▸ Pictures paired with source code
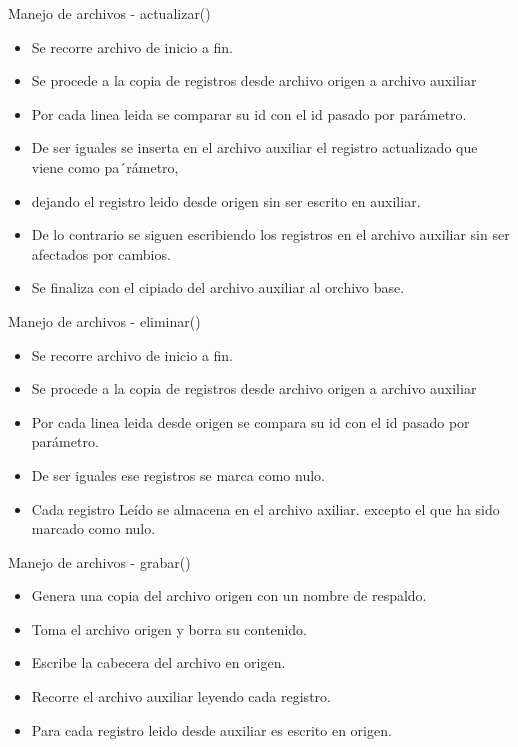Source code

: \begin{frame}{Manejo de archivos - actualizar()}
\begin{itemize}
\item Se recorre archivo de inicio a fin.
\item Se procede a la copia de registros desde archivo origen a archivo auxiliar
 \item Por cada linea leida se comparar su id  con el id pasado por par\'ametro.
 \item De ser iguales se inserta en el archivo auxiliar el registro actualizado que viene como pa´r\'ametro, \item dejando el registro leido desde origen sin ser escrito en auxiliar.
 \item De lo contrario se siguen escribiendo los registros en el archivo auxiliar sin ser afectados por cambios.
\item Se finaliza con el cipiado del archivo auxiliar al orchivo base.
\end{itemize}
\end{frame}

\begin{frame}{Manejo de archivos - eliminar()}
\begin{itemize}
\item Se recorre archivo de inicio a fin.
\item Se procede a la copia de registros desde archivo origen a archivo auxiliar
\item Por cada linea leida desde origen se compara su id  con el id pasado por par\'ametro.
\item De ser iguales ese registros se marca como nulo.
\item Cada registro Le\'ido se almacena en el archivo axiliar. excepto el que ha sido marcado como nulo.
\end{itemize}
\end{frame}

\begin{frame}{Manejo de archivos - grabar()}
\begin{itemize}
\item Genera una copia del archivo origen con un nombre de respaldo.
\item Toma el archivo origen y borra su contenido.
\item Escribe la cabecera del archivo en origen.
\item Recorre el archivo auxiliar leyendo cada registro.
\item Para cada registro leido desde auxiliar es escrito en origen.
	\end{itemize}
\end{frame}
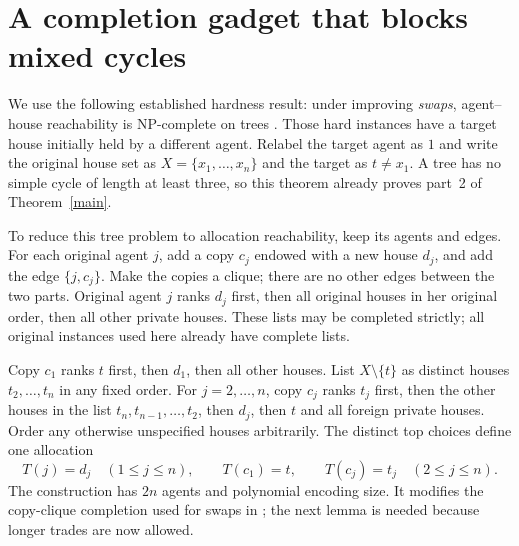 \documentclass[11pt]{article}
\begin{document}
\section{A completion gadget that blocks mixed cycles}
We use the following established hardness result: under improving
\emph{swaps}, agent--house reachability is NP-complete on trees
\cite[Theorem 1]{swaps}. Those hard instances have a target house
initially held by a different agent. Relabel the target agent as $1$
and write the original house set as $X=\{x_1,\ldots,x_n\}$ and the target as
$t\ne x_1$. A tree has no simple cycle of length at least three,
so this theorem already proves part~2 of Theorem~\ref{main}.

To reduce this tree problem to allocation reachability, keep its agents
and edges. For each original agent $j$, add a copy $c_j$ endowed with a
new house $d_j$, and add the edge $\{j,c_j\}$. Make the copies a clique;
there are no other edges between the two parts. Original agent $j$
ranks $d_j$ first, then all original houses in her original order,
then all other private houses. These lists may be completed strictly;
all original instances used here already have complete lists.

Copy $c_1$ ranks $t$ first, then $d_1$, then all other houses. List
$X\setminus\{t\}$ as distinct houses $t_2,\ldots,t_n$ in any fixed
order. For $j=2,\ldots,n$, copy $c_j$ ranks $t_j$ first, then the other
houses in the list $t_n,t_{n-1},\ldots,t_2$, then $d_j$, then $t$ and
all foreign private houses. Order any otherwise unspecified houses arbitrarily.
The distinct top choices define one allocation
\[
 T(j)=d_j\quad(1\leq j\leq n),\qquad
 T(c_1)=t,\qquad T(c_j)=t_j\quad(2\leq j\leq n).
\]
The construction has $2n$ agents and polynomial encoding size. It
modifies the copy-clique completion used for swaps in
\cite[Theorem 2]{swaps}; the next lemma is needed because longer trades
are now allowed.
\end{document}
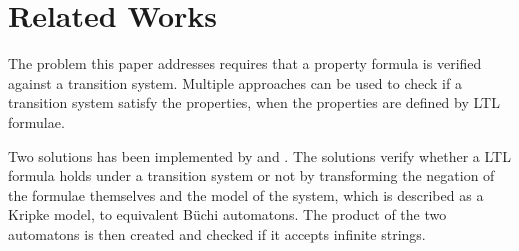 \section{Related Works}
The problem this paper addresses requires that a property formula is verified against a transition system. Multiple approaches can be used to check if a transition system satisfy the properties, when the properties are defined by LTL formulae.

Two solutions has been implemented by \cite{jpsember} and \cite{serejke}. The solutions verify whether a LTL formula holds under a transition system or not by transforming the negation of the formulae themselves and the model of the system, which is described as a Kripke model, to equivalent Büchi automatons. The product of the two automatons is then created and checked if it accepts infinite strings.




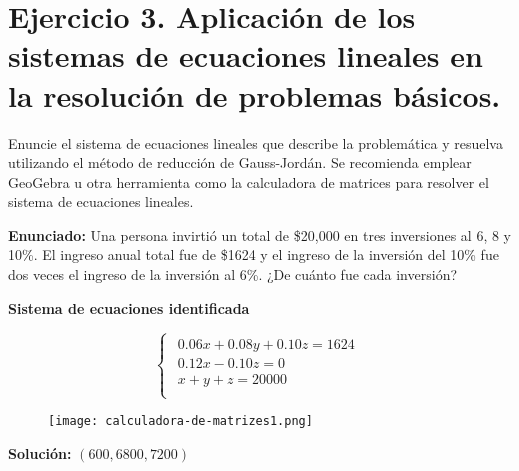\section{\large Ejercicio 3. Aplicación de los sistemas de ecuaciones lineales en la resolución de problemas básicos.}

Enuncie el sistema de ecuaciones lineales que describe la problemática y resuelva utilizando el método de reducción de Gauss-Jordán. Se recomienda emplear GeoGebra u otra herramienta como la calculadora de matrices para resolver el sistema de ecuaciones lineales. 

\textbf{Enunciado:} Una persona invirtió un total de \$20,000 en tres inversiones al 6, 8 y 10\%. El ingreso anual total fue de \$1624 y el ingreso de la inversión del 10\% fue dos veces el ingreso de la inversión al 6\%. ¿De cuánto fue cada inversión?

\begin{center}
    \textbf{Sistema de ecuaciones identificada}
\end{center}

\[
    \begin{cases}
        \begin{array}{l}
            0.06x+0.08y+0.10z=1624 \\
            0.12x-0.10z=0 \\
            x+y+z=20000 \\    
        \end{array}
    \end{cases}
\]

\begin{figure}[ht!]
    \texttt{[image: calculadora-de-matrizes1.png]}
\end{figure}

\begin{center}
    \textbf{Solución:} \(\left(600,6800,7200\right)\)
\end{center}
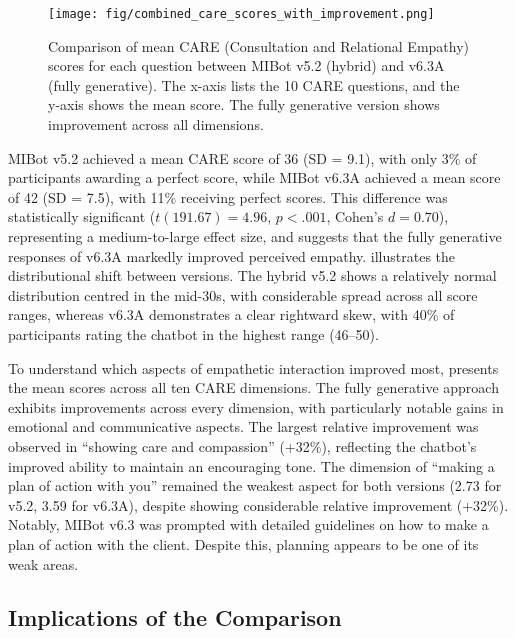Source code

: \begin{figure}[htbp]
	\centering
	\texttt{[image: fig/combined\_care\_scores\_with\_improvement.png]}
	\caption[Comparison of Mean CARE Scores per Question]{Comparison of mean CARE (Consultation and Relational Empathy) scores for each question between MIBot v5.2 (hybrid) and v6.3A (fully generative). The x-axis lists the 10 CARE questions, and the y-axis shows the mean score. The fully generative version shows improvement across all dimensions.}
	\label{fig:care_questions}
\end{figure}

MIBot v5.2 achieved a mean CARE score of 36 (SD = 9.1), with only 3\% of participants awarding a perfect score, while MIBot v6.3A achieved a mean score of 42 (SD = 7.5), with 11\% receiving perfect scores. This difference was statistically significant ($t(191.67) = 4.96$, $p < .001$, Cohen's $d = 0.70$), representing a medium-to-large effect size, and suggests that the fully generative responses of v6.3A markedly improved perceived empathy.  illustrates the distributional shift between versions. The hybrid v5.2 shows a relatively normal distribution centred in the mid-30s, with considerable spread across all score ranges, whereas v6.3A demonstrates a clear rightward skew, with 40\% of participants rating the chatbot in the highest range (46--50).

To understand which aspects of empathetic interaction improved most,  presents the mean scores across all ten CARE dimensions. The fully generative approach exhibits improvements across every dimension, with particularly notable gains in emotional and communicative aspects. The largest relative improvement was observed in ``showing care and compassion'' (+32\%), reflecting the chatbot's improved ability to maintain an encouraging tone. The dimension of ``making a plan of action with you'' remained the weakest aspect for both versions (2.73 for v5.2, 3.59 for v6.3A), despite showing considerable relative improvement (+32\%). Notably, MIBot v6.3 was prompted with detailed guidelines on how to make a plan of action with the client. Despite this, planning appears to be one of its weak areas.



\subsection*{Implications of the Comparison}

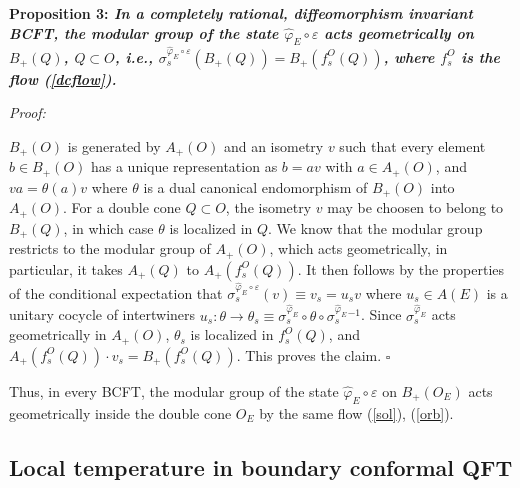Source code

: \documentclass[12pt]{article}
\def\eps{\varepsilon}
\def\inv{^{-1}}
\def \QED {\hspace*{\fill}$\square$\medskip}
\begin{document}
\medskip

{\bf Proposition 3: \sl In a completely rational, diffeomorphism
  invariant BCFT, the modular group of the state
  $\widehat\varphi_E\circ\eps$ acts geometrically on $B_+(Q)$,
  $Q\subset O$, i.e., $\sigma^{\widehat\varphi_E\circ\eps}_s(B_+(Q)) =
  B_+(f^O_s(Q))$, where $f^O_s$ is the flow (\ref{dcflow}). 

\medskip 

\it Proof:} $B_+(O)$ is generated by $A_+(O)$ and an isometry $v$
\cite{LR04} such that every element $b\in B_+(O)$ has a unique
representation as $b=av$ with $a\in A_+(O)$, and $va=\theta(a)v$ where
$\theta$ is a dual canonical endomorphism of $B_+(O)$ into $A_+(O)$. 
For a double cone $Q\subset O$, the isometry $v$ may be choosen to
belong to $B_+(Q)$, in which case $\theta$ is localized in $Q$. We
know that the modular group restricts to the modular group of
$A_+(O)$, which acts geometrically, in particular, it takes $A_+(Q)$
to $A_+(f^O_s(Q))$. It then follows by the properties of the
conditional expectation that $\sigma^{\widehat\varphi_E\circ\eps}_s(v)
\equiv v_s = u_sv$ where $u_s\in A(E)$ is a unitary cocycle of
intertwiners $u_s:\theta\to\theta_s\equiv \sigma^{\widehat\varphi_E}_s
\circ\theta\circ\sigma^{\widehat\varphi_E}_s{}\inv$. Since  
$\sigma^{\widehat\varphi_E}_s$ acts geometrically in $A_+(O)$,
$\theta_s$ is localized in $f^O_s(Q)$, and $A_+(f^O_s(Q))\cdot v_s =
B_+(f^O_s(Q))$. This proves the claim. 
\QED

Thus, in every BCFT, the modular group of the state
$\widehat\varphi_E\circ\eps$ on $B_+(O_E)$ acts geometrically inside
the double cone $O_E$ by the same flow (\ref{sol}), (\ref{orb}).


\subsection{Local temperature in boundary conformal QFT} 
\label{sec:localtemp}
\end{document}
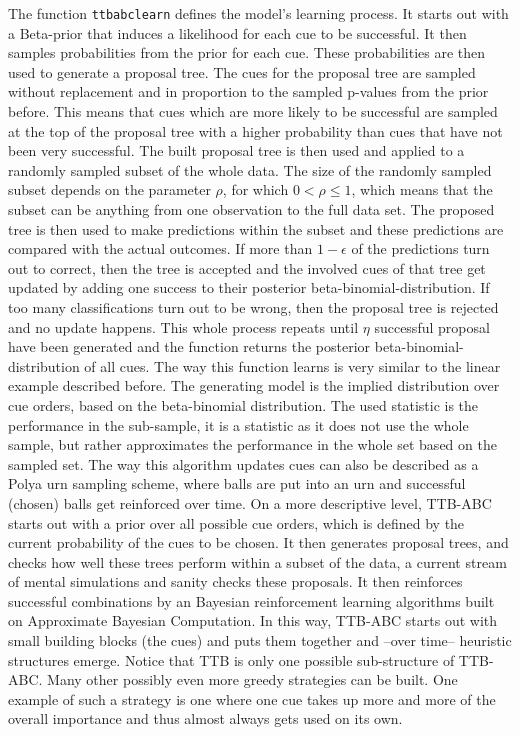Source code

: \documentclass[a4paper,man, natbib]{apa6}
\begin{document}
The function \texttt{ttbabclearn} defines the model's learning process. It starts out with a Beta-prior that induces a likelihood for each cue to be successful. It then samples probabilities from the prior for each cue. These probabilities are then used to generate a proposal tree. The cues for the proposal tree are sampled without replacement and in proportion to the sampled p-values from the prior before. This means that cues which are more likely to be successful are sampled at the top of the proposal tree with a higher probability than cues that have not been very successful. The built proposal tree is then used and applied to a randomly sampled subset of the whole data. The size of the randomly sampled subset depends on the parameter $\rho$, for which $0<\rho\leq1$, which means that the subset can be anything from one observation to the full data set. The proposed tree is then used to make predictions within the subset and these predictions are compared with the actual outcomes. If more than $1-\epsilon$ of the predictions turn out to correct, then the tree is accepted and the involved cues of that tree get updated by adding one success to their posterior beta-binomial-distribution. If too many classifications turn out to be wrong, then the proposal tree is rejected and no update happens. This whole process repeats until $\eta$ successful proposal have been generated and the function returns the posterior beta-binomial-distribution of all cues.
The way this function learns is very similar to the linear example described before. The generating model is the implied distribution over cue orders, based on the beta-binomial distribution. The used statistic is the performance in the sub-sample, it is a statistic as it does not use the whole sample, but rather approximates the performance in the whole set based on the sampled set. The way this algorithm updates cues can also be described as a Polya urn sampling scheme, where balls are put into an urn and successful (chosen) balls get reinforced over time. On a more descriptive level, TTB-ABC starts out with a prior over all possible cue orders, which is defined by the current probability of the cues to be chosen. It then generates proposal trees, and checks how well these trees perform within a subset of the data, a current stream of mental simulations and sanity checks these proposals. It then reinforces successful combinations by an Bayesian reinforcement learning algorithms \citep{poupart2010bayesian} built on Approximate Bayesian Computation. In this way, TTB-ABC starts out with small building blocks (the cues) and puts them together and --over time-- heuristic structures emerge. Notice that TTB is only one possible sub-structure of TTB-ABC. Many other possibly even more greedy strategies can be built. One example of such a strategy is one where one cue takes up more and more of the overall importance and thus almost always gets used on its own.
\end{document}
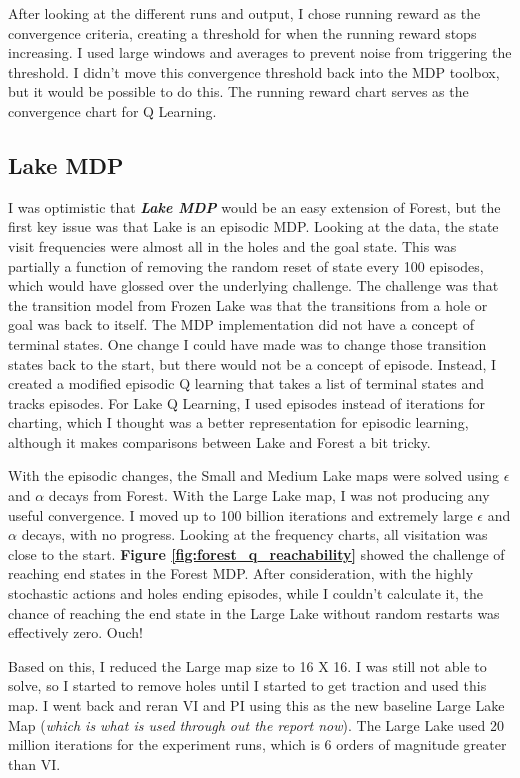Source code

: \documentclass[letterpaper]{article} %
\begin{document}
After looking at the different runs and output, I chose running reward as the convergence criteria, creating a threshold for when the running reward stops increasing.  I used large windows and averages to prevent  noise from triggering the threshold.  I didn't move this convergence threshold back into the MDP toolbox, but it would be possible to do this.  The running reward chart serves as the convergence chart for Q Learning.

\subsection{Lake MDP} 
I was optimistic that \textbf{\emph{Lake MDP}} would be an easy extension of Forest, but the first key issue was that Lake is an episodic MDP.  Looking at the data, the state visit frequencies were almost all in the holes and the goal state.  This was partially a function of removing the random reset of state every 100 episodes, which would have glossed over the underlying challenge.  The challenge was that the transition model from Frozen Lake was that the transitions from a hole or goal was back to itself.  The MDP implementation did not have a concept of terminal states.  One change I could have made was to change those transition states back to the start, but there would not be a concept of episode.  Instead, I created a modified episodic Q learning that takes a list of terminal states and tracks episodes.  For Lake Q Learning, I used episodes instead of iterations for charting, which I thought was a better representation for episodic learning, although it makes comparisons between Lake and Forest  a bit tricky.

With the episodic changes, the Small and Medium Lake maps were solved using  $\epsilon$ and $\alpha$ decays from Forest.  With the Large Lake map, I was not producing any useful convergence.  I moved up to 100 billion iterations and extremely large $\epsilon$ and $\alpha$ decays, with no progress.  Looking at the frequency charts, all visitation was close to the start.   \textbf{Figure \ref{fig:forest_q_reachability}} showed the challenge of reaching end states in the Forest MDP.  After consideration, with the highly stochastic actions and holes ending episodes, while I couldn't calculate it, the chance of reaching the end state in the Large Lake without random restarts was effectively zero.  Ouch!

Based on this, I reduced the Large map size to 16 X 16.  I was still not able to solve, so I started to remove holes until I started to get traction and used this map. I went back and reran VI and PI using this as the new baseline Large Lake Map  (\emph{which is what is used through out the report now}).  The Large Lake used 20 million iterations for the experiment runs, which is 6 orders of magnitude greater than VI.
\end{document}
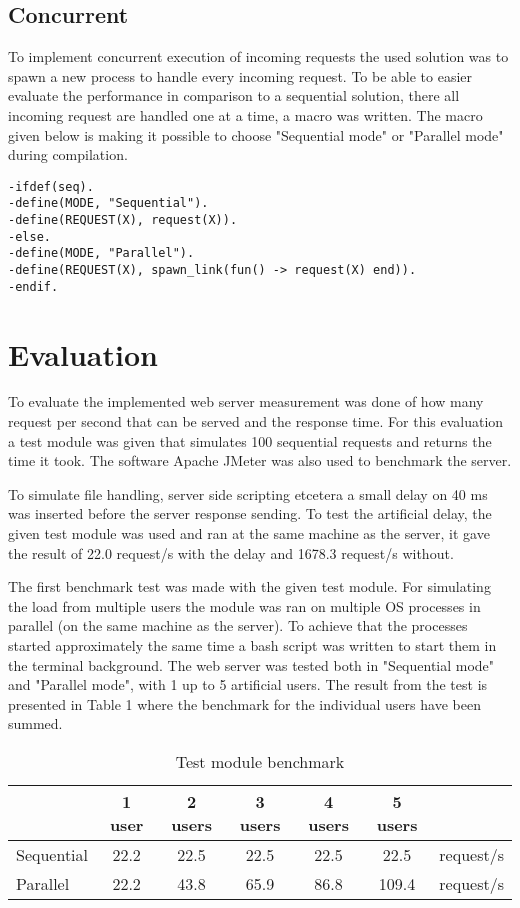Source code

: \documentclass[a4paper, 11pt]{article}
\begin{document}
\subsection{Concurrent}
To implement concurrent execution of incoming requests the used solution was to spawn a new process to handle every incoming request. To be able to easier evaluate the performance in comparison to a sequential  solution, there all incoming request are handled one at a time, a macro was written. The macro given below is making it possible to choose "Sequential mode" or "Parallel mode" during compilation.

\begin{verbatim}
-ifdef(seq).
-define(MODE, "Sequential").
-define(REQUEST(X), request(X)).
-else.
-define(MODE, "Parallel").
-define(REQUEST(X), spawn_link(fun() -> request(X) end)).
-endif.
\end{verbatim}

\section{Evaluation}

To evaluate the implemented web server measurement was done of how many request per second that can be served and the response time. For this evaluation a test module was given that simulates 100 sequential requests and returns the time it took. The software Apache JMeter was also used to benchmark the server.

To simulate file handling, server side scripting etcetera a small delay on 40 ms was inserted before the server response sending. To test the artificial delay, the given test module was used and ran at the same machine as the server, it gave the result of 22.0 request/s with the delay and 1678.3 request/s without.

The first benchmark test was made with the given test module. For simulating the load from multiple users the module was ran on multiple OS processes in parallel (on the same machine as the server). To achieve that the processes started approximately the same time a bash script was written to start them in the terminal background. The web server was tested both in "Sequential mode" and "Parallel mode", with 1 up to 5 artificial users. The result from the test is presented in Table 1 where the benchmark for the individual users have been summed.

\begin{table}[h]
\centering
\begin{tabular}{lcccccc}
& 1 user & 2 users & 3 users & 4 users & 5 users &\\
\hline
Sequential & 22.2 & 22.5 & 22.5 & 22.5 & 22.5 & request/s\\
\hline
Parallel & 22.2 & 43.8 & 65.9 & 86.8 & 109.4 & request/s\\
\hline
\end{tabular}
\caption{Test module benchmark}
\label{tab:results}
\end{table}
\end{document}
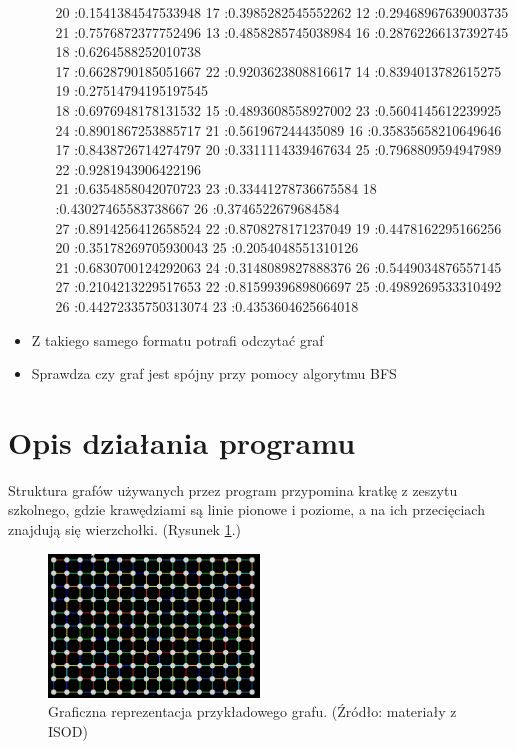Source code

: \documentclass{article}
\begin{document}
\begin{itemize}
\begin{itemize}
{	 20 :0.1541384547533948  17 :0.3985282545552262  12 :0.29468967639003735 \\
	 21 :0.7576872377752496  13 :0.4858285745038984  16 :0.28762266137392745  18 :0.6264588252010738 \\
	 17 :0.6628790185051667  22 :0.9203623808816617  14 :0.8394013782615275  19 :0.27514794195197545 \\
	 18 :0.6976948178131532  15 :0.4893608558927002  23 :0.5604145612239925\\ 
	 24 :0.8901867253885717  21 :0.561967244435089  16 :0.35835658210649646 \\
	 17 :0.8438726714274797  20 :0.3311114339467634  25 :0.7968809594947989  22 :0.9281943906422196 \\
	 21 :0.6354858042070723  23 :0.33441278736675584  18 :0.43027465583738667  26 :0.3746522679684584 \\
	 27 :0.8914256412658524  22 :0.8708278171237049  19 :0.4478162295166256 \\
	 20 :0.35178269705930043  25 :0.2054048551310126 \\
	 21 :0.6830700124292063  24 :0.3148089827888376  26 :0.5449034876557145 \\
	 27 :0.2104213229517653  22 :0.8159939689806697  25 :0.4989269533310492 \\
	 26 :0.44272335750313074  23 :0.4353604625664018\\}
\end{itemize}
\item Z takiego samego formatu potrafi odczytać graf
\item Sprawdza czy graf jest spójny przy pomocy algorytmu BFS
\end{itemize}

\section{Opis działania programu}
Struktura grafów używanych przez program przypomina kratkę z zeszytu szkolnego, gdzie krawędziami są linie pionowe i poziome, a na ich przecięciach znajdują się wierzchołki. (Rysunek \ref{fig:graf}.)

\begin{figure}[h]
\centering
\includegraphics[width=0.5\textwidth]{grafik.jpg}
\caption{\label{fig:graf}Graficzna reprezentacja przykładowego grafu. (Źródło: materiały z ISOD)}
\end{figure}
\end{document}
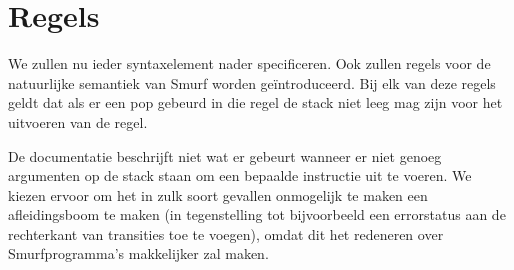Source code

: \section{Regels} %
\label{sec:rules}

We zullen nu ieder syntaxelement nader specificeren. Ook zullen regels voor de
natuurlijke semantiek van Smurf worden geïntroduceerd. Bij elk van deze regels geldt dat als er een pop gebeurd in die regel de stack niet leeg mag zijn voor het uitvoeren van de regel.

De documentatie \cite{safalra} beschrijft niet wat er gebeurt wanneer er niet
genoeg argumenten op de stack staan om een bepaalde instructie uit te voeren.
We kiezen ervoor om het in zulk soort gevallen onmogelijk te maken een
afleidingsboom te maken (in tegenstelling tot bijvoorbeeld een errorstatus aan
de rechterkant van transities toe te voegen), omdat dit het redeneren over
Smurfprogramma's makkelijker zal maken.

▸ PROBLEM
Every line that holds the string "acts" must be copied from the records above.

▸ WRITTEN RESPONSE
  $\widehat\varphi_E\circ\eps$ acts geometrically on $B_+(Q)$,
$A_+(O)$, which acts geometrically, in particular, it takes $A_+(Q)$
$\sigma^{\widehat\varphi_E}_s$ acts geometrically in $A_+(O)$,
$\widehat\varphi_E\circ\eps$ on $B_+(O_E)$ acts geometrically inside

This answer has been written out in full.